Here’s a simple test-taking strategy that can save you a ton of time. Write “A B C D” on your scrap paper (yes, you’re allowed to have scrap paper and a pencil). As you read each answer choice, if it’s definitely wrong then cross that letter off of your scrap paper. Don’t read it again. If you’re not sure, put a question mark. If it sounds like the correct answer then circle it, but make sure that you finish reading all the other answer choices too, just in case. But whatever you do, don’t waste time re-reading an answer choice that you already eliminated. Using this strategy is great because it’s really easy to spend precious minutes reading (and re-reading and re-re-reading) because we’re anxious we’ll get it wrong, or because we simply forgot which choices we’ve already eliminated. You really don’t have the luxury of time to waste on this exam.
Also, when you are reading, make sure that you do not read into the questions or the essays. Nursing students are famous for reading too much into NCLEX-type questions, but it doesn’t produce good results so it’s not a habit you want to start now. Just take the question at face value, and look in the essay for the exact information that is asked for.
Finally, keep your focus. Standardized tests are strenuous, and the Reading Comprehension section in particular can be extremely taxing to your attention span. Don’t let your attention wander. If you find yourself reading the same paragraph multiple times, and yet you have no idea what you just read…well, then it might be time for a quick break. Sit back in your chair, stretch your muscles as best you can while sitting in that computer chair, take a few deep breaths, then refocus and get back to the exam.
So…What Was My Score?
I got 48 out of 50 of the Reading Comprehension questions correct, which gave me a score of 96%. To see how that compares to other HESI A2 test-takers, the minimum recommended score for the Reading Comprehension section at this school was 80% (according to the official documentation, each school can set their own minimum recommended score).
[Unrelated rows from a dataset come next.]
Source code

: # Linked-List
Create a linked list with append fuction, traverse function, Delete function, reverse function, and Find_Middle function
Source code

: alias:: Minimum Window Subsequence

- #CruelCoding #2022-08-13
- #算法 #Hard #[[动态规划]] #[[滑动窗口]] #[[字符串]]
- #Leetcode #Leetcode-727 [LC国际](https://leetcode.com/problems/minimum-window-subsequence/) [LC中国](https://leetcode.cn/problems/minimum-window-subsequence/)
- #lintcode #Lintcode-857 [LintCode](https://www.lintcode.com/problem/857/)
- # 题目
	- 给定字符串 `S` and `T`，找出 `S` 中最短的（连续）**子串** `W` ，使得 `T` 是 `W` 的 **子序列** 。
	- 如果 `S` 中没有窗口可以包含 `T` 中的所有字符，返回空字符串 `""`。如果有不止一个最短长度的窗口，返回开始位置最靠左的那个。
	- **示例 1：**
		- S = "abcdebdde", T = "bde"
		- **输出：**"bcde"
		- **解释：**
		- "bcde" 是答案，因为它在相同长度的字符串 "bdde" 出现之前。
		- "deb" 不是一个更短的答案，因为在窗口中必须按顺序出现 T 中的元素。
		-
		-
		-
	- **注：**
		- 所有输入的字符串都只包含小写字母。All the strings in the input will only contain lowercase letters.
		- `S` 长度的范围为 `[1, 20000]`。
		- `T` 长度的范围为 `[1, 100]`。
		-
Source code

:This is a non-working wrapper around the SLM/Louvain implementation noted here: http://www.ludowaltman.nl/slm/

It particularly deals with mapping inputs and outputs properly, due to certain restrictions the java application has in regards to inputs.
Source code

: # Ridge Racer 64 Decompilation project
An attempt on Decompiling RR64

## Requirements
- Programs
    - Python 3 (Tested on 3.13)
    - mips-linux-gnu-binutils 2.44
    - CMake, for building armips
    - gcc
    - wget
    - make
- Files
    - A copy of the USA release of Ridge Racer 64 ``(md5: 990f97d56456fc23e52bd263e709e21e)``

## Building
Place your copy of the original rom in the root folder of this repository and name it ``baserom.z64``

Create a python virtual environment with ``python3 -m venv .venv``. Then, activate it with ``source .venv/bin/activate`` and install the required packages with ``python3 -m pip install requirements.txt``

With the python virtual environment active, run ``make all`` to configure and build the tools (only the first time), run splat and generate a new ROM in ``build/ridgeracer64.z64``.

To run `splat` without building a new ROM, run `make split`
My score report also stated that the National Average of all HESI A2-takers for Reading Comprehension was an 85%, and the average of all HESI A2-takers at my school was an 88%. So all things considered, I did pretty well.
There’s really no getting around it: you have to be able to understand what you read in order to do well on this section. If you’re a fast reader, then you’ll have a slight advantage. If you’re an English as a Second Language student, it probably will be extra challenging.
There aren’t any surprises on the Reading Comprehension section. The official HESI A2 Review book (Update: check out the Resource page for all current recommendations) has some practice questions that are helpful to review, but if you think you’re going to need a lot of improvement to do well on this section then you should probably invest in an SAT or ACT review book that includes Reading Comprehension questions and test strategies. But on test day, the biggest challenges are going to be staying focused on what you’re currently reading, and not getting bogged down by continuously re-reading essays or the answer choices.